**What you have to do**
Find the word "lifespan" in the listing below. Copy every line that has it.

# # # #

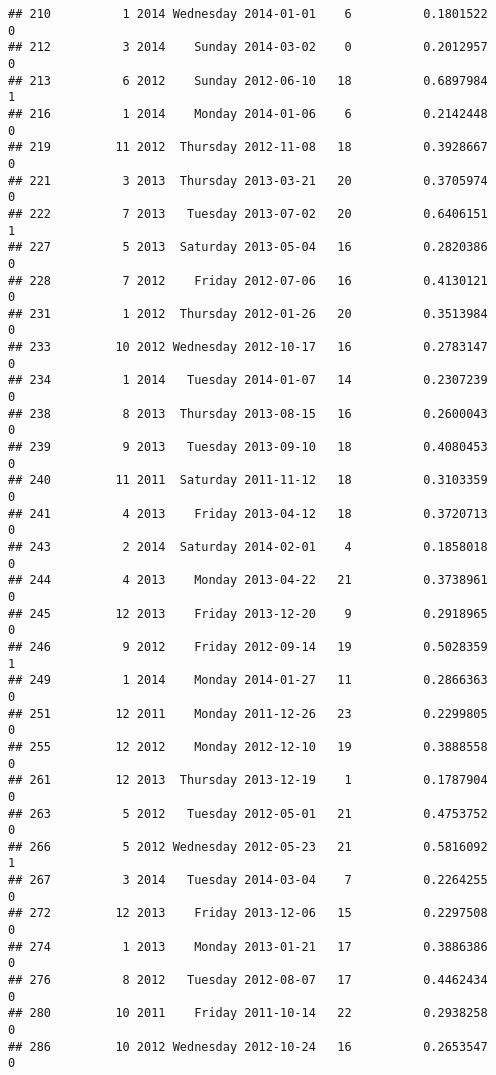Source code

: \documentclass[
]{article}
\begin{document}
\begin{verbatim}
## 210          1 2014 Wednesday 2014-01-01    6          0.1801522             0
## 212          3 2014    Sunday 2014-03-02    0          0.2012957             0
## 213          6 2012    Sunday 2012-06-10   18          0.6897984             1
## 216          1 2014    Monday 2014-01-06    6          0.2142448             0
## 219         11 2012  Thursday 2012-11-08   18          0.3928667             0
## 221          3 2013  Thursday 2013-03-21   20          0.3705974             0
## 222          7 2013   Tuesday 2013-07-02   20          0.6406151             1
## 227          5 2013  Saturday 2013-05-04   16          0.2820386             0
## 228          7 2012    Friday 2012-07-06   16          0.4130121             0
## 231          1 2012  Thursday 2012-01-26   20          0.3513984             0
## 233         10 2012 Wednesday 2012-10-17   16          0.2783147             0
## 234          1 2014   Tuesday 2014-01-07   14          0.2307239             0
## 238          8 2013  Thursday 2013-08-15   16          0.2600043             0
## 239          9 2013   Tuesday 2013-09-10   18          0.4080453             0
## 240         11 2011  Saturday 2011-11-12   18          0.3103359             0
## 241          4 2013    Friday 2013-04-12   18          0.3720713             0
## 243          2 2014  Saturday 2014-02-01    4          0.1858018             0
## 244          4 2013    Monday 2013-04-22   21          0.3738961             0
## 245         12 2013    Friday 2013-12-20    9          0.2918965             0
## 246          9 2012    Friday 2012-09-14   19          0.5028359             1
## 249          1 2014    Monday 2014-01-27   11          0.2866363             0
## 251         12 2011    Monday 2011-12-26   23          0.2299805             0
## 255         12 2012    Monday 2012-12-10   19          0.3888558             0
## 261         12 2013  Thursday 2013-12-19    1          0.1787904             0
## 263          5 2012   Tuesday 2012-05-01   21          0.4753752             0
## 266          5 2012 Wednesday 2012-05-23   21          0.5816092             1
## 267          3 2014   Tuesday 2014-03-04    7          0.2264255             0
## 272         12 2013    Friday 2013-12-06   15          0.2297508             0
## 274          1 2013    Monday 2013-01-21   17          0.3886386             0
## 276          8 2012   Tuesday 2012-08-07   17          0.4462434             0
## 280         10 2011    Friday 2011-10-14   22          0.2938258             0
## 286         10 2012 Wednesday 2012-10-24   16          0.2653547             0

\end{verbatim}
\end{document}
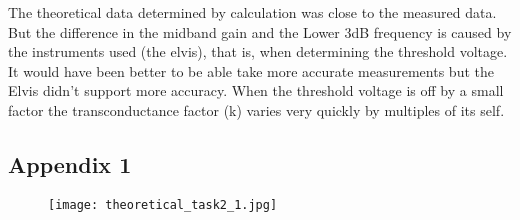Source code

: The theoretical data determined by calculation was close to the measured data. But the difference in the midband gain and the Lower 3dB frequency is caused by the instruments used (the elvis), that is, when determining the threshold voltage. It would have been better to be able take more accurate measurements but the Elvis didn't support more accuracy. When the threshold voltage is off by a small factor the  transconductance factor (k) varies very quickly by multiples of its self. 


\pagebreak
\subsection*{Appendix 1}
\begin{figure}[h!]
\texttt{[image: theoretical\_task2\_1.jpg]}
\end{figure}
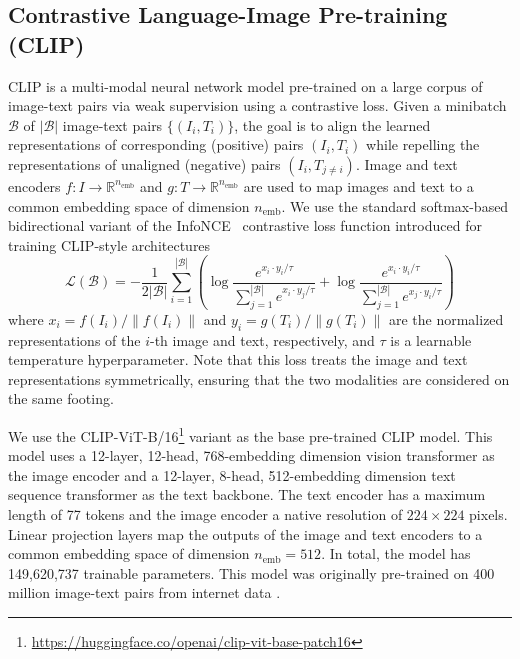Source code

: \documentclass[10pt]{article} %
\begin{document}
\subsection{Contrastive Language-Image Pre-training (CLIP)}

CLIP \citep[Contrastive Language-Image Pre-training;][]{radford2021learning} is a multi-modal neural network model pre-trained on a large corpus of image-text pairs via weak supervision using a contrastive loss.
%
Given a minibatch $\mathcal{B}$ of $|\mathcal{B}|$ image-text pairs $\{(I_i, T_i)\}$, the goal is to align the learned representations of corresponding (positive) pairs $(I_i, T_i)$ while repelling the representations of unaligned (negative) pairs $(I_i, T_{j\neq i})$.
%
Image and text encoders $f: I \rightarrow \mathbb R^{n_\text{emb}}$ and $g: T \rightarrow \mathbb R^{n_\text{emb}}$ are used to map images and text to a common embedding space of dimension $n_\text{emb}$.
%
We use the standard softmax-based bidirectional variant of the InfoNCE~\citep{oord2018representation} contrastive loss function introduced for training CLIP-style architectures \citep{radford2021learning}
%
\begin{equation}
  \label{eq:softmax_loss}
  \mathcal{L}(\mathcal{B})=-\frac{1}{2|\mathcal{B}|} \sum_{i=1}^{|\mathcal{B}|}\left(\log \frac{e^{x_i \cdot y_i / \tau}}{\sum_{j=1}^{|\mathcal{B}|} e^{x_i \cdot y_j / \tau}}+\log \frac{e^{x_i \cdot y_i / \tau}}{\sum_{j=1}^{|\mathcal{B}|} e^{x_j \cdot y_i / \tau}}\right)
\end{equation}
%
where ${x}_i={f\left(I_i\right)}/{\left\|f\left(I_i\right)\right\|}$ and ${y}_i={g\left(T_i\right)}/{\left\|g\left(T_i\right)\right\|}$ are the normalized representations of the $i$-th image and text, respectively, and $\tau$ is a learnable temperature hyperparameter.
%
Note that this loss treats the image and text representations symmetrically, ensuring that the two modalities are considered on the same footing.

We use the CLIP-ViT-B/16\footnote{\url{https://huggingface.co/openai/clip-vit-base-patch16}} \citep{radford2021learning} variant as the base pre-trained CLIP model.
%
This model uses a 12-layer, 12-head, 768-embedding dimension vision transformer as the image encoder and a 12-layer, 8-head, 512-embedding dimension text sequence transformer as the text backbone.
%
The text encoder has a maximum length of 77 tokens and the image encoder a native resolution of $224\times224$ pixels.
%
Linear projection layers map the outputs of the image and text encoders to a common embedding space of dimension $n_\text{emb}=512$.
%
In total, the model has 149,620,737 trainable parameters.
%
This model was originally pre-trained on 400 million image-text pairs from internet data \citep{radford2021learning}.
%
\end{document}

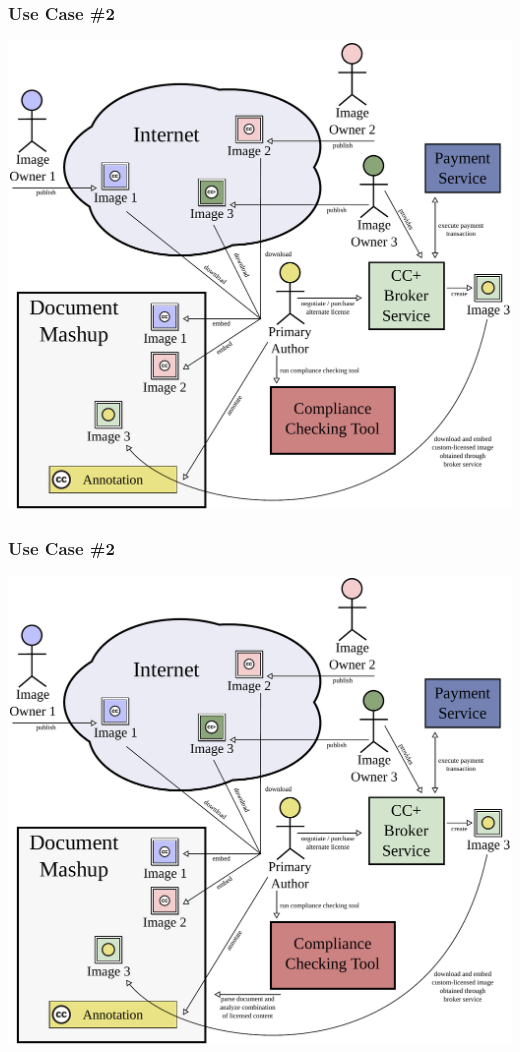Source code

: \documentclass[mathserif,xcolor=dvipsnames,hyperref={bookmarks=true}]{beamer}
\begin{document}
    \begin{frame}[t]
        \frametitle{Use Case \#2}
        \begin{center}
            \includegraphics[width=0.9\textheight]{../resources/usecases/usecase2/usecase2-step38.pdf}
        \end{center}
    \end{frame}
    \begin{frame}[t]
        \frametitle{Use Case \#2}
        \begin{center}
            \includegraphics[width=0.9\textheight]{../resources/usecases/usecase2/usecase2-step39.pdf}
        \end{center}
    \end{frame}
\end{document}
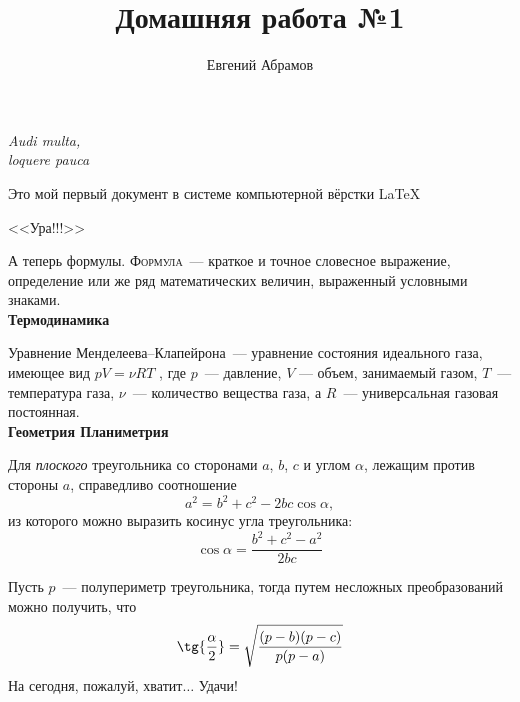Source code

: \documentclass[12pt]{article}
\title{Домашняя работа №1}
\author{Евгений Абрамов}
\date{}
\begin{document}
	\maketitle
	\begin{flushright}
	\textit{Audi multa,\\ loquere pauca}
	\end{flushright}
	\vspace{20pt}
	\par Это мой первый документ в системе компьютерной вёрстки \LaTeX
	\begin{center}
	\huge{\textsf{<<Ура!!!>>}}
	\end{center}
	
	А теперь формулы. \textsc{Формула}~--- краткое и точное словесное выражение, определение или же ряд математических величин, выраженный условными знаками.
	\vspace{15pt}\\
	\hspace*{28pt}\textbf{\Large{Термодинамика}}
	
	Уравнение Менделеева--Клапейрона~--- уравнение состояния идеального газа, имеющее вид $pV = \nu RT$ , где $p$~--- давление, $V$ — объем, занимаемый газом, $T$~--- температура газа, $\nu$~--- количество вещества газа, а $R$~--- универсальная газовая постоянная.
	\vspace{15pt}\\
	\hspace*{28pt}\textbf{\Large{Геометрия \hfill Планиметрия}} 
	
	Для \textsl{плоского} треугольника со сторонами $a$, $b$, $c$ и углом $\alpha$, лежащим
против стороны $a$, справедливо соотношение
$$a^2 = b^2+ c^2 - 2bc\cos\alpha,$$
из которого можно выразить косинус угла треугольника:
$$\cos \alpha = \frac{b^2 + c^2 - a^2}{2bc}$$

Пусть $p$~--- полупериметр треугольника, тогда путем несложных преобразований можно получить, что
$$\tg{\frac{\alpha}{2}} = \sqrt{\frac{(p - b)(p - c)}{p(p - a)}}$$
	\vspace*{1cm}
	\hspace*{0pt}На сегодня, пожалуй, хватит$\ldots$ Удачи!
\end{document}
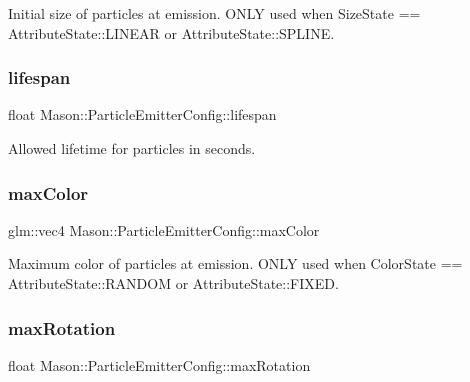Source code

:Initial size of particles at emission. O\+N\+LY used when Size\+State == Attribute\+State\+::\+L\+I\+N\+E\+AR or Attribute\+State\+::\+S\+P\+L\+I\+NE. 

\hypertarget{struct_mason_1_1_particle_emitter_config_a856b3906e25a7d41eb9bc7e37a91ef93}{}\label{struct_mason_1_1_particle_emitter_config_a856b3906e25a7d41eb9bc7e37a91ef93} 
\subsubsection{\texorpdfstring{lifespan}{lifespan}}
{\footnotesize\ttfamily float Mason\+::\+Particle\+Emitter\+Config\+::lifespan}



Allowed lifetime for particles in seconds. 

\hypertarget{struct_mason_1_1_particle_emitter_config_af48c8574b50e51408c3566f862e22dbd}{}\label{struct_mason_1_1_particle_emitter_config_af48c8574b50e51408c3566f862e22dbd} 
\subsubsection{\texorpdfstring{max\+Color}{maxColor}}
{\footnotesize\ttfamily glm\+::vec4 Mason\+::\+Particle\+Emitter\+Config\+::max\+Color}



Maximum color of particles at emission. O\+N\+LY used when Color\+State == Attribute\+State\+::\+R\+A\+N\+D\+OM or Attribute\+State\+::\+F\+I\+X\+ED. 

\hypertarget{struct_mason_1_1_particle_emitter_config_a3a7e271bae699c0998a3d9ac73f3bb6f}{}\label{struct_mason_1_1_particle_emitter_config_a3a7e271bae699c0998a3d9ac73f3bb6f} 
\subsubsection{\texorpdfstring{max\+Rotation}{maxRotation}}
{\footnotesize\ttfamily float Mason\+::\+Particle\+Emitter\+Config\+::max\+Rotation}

# # # #

**Answer to this task**
\subsubsection{\texorpdfstring{lifespan}{lifespan}}
{\footnotesize\ttfamily float Mason\+::\+Particle\+Emitter\+Config\+::lifespan}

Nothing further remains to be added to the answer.